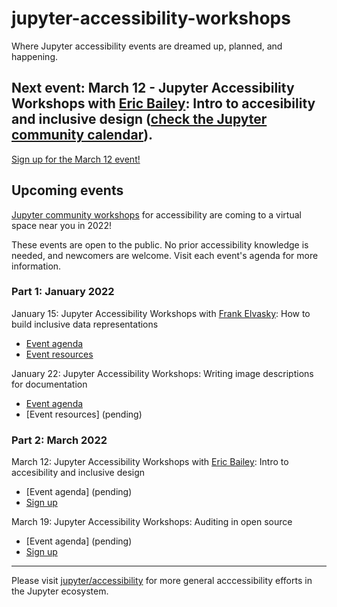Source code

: # jupyter-accessibility-workshops
Where Jupyter accessibility events are dreamed up, planned, and happening.
## Next event: **March 12** - Jupyter Accessibility Workshops with [Eric Bailey](https://ericwbailey.design/): Intro to accesibility and inclusive design ([check the Jupyter community calendar](https://docs.jupyter.org/en/latest/community/content-community.html#jupyter-community-meetings)).

[Sign up for the March 12 event!](https://hopin.com/events/jupyter-accessibility-workshop-intro-to-accesibility-and-inclusive-design-with-eric-bailey)

## Upcoming events 

[Jupyter community workshops](https://blog.jupyter.org/jupyter-community-workshops-cbd34ac82549) for accessibility are coming to a virtual space near you in 2022!

These events are open to the public. No prior accessibility knowledge is needed, and newcomers are welcome. Visit each event's agenda for more information.

### Part 1: January 2022 

January 15: Jupyter Accessibility Workshops with [Frank Elvasky](https://chartability.fizz.studio/): How to build inclusive data representations

- [Event agenda](https://github.com/Quansight-Labs/jupyter-accessibility-workshops/blob/main/events/2022-january-15/group_agenda.md)
- [Event resources](https://github.com/Quansight-Labs/jupyter-accessibility-workshops/blob/main/events/2022-january-15/README.md)

January 22: Jupyter Accessibility Workshops: Writing image descriptions for documentation

- [Event agenda](https://github.com/Quansight-Labs/jupyter-accessibility-workshops/blob/main/events/2022-january-22/mentored_sprint_agenda.md)
- [Event resources] (pending)

### Part 2: March 2022 

March 12: Jupyter Accessibility Workshops with [Eric Bailey](https://ericwbailey.design/): Intro to accesibility and inclusive design

- [Event agenda] (pending)
- [Sign up](https://hopin.com/events/jupyter-accessibility-workshop-intro-to-accesibility-and-inclusive-design-with-eric-bailey)

March 19: Jupyter Accessibility Workshops: Auditing in open source

- [Event agenda] (pending)
- [Sign up](https://hopin.com/events/jupyter-accessibility-workshop-auditing-in-open-source)

___

Please visit [jupyter/accessibility](https://github.com/jupyter/accessibility) 
for more general acccessibility efforts in the Jupyter ecosystem.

Exercise instructions =
Word for word, write out the lines from the top of the records above down to the line holding "Where Jupyter accessibility", inclusive, but not the pictures.

Exercise result =
Source code

: # jupyter-accessibility-workshops
Where Jupyter accessibility events are dreamed up, planned, and happening.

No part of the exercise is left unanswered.